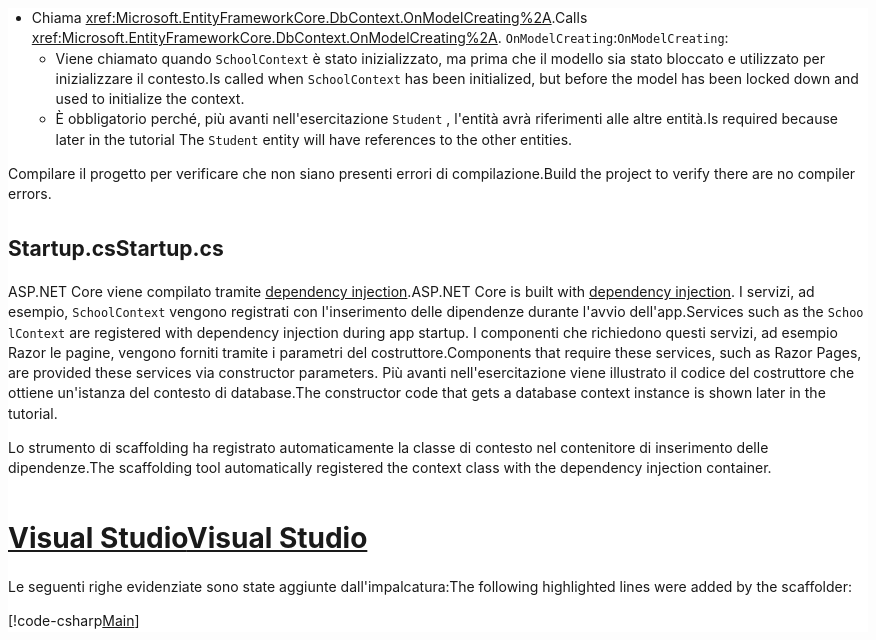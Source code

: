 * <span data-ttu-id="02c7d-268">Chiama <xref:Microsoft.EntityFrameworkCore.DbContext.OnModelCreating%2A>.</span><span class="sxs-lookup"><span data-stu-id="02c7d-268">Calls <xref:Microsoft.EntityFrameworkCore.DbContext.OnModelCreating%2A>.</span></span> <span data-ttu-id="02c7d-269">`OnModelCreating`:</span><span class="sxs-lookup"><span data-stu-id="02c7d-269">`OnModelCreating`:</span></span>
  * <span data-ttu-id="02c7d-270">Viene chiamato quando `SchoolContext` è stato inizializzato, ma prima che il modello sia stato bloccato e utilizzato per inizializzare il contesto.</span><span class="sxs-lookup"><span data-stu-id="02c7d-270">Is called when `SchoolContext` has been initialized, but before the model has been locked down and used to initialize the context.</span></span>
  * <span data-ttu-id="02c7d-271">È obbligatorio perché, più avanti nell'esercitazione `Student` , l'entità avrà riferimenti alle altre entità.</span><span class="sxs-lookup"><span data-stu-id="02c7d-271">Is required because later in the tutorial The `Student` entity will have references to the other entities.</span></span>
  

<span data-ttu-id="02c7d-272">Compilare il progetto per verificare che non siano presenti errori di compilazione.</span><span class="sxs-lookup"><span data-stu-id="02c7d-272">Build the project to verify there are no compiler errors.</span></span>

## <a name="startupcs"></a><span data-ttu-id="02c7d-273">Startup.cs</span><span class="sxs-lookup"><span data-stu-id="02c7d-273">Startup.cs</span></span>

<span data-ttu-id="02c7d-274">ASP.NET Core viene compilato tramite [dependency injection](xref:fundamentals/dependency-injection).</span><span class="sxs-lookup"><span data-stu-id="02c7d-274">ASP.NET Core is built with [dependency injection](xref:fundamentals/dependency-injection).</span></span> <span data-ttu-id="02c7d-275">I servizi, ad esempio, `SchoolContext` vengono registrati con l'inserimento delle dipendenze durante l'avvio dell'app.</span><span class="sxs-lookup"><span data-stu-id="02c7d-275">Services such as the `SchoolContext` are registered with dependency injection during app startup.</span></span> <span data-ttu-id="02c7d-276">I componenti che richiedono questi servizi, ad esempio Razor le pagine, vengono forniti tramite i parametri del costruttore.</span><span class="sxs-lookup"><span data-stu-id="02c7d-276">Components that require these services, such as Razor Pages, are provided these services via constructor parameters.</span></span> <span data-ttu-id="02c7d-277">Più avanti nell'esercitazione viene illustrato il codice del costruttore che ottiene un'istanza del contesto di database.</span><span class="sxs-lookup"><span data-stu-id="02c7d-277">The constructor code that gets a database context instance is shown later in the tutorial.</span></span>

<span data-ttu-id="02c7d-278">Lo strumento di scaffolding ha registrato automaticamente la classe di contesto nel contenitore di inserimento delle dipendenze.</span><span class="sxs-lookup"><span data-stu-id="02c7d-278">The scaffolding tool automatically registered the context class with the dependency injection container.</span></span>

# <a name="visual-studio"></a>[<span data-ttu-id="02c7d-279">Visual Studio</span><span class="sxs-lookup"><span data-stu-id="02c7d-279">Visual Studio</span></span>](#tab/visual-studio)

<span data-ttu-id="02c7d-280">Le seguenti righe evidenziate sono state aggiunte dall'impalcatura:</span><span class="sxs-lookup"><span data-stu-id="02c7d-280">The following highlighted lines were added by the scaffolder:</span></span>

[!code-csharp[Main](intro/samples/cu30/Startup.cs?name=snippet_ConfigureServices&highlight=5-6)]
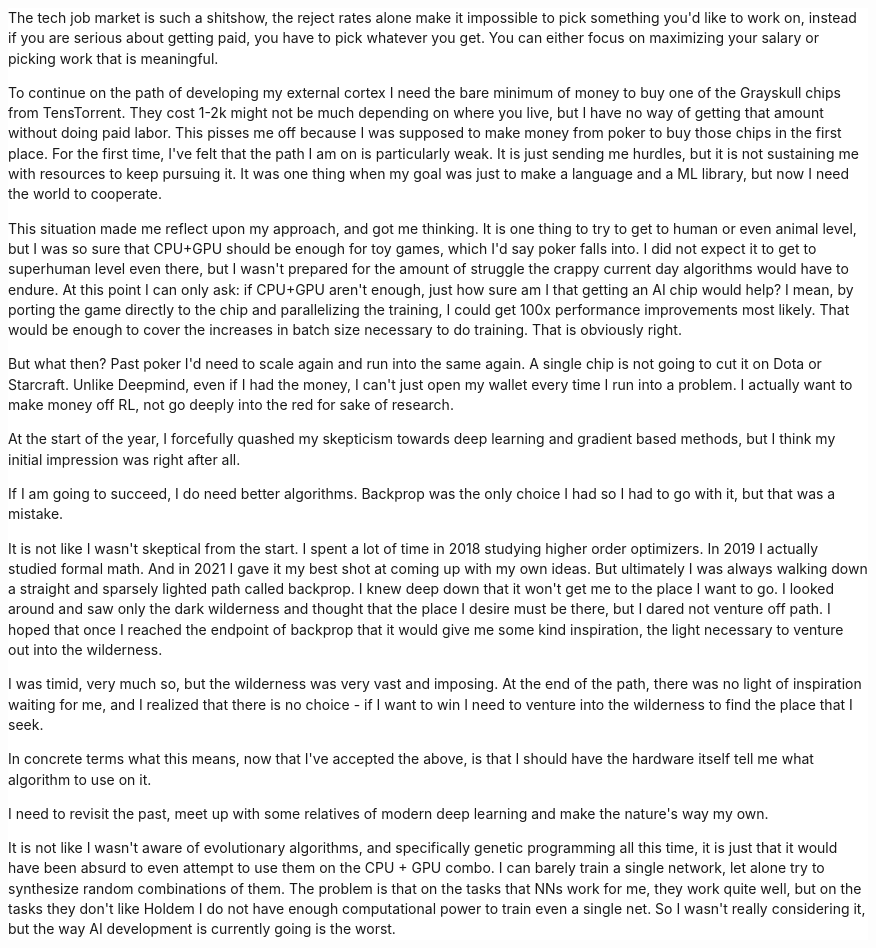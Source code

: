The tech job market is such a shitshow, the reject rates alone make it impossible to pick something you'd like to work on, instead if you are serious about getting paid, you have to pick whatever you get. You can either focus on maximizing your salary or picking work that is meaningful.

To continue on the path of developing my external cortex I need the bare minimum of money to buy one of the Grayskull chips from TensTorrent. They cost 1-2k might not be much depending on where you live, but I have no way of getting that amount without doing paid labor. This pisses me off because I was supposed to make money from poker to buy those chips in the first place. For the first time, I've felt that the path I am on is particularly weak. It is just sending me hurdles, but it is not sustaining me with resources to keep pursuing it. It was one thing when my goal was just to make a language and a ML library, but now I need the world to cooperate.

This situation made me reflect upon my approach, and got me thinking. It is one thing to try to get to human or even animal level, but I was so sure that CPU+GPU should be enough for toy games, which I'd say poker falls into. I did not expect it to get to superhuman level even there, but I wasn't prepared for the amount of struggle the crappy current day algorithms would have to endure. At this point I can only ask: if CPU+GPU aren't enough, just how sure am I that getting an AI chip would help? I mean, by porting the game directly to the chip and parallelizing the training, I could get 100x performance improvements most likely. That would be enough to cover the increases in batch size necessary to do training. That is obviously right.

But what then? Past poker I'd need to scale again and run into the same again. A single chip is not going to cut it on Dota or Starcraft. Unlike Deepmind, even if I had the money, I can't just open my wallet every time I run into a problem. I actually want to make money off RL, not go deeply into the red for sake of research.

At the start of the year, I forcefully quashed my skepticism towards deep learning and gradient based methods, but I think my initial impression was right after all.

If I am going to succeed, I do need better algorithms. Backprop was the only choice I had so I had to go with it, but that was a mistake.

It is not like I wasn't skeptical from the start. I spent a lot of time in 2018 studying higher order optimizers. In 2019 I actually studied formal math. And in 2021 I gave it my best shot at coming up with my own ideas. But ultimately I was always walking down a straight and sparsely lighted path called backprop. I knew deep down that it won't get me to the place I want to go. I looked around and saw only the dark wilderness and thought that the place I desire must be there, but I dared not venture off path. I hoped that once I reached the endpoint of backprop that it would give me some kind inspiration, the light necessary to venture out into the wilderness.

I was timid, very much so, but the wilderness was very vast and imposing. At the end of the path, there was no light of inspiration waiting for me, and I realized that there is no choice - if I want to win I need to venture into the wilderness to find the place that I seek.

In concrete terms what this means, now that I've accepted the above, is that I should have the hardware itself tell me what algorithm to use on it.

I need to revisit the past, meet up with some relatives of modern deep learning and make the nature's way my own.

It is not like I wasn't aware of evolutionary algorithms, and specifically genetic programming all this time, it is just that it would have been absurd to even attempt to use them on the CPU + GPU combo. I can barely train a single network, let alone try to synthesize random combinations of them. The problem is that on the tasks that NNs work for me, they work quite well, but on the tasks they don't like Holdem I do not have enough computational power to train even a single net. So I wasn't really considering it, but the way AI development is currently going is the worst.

# WORK INSTRUCTIONS
Give every record again without changing a word. Exclude the pictures.

# REPLY
Source code

: * <span data-ttu-id="02c7d-268">Chiama <xref:Microsoft.EntityFrameworkCore.DbContext.OnModelCreating%2A>.</span><span class="sxs-lookup"><span data-stu-id="02c7d-268">Calls <xref:Microsoft.EntityFrameworkCore.DbContext.OnModelCreating%2A>.</span></span> <span data-ttu-id="02c7d-269">`OnModelCreating`:</span><span class="sxs-lookup"><span data-stu-id="02c7d-269">`OnModelCreating`:</span></span>
  * <span data-ttu-id="02c7d-270">Viene chiamato quando `SchoolContext` è stato inizializzato, ma prima che il modello sia stato bloccato e utilizzato per inizializzare il contesto.</span><span class="sxs-lookup"><span data-stu-id="02c7d-270">Is called when `SchoolContext` has been initialized, but before the model has been locked down and used to initialize the context.</span></span>
  * <span data-ttu-id="02c7d-271">È obbligatorio perché, più avanti nell'esercitazione `Student` , l'entità avrà riferimenti alle altre entità.</span><span class="sxs-lookup"><span data-stu-id="02c7d-271">Is required because later in the tutorial The `Student` entity will have references to the other entities.</span></span>
  

<span data-ttu-id="02c7d-272">Compilare il progetto per verificare che non siano presenti errori di compilazione.</span><span class="sxs-lookup"><span data-stu-id="02c7d-272">Build the project to verify there are no compiler errors.</span></span>

## <a name="startupcs"></a><span data-ttu-id="02c7d-273">Startup.cs</span><span class="sxs-lookup"><span data-stu-id="02c7d-273">Startup.cs</span></span>

<span data-ttu-id="02c7d-274">ASP.NET Core viene compilato tramite [dependency injection](xref:fundamentals/dependency-injection).</span><span class="sxs-lookup"><span data-stu-id="02c7d-274">ASP.NET Core is built with [dependency injection](xref:fundamentals/dependency-injection).</span></span> <span data-ttu-id="02c7d-275">I servizi, ad esempio, `SchoolContext` vengono registrati con l'inserimento delle dipendenze durante l'avvio dell'app.</span><span class="sxs-lookup"><span data-stu-id="02c7d-275">Services such as the `SchoolContext` are registered with dependency injection during app startup.</span></span> <span data-ttu-id="02c7d-276">I componenti che richiedono questi servizi, ad esempio Razor le pagine, vengono forniti tramite i parametri del costruttore.</span><span class="sxs-lookup"><span data-stu-id="02c7d-276">Components that require these services, such as Razor Pages, are provided these services via constructor parameters.</span></span> <span data-ttu-id="02c7d-277">Più avanti nell'esercitazione viene illustrato il codice del costruttore che ottiene un'istanza del contesto di database.</span><span class="sxs-lookup"><span data-stu-id="02c7d-277">The constructor code that gets a database context instance is shown later in the tutorial.</span></span>

<span data-ttu-id="02c7d-278">Lo strumento di scaffolding ha registrato automaticamente la classe di contesto nel contenitore di inserimento delle dipendenze.</span><span class="sxs-lookup"><span data-stu-id="02c7d-278">The scaffolding tool automatically registered the context class with the dependency injection container.</span></span>

# <a name="visual-studio"></a>[<span data-ttu-id="02c7d-279">Visual Studio</span><span class="sxs-lookup"><span data-stu-id="02c7d-279">Visual Studio</span></span>](#tab/visual-studio)

<span data-ttu-id="02c7d-280">Le seguenti righe evidenziate sono state aggiunte dall'impalcatura:</span><span class="sxs-lookup"><span data-stu-id="02c7d-280">The following highlighted lines were added by the scaffolder:</span></span>

[!code-csharp[Main](intro/samples/cu30/Startup.cs?name=snippet_ConfigureServices&highlight=5-6)]
Source code

:The tech job market is such a shitshow, the reject rates alone make it impossible to pick something you'd like to work on, instead if you are serious about getting paid, you have to pick whatever you get. You can either focus on maximizing your salary or picking work that is meaningful.

To continue on the path of developing my external cortex I need the bare minimum of money to buy one of the Grayskull chips from TensTorrent. They cost 1-2k might not be much depending on where you live, but I have no way of getting that amount without doing paid labor. This pisses me off because I was supposed to make money from poker to buy those chips in the first place. For the first time, I've felt that the path I am on is particularly weak. It is just sending me hurdles, but it is not sustaining me with resources to keep pursuing it. It was one thing when my goal was just to make a language and a ML library, but now I need the world to cooperate.

This situation made me reflect upon my approach, and got me thinking. It is one thing to try to get to human or even animal level, but I was so sure that CPU+GPU should be enough for toy games, which I'd say poker falls into. I did not expect it to get to superhuman level even there, but I wasn't prepared for the amount of struggle the crappy current day algorithms would have to endure. At this point I can only ask: if CPU+GPU aren't enough, just how sure am I that getting an AI chip would help? I mean, by porting the game directly to the chip and parallelizing the training, I could get 100x performance improvements most likely. That would be enough to cover the increases in batch size necessary to do training. That is obviously right.

But what then? Past poker I'd need to scale again and run into the same again. A single chip is not going to cut it on Dota or Starcraft. Unlike Deepmind, even if I had the money, I can't just open my wallet every time I run into a problem. I actually want to make money off RL, not go deeply into the red for sake of research.

At the start of the year, I forcefully quashed my skepticism towards deep learning and gradient based methods, but I think my initial impression was right after all.

If I am going to succeed, I do need better algorithms. Backprop was the only choice I had so I had to go with it, but that was a mistake.

It is not like I wasn't skeptical from the start. I spent a lot of time in 2018 studying higher order optimizers. In 2019 I actually studied formal math. And in 2021 I gave it my best shot at coming up with my own ideas. But ultimately I was always walking down a straight and sparsely lighted path called backprop. I knew deep down that it won't get me to the place I want to go. I looked around and saw only the dark wilderness and thought that the place I desire must be there, but I dared not venture off path. I hoped that once I reached the endpoint of backprop that it would give me some kind inspiration, the light necessary to venture out into the wilderness.

I was timid, very much so, but the wilderness was very vast and imposing. At the end of the path, there was no light of inspiration waiting for me, and I realized that there is no choice - if I want to win I need to venture into the wilderness to find the place that I seek.

In concrete terms what this means, now that I've accepted the above, is that I should have the hardware itself tell me what algorithm to use on it.

I need to revisit the past, meet up with some relatives of modern deep learning and make the nature's way my own.

It is not like I wasn't aware of evolutionary algorithms, and specifically genetic programming all this time, it is just that it would have been absurd to even attempt to use them on the CPU + GPU combo. I can barely train a single network, let alone try to synthesize random combinations of them. The problem is that on the tasks that NNs work for me, they work quite well, but on the tasks they don't like Holdem I do not have enough computational power to train even a single net. So I wasn't really considering it, but the way AI development is currently going is the worst.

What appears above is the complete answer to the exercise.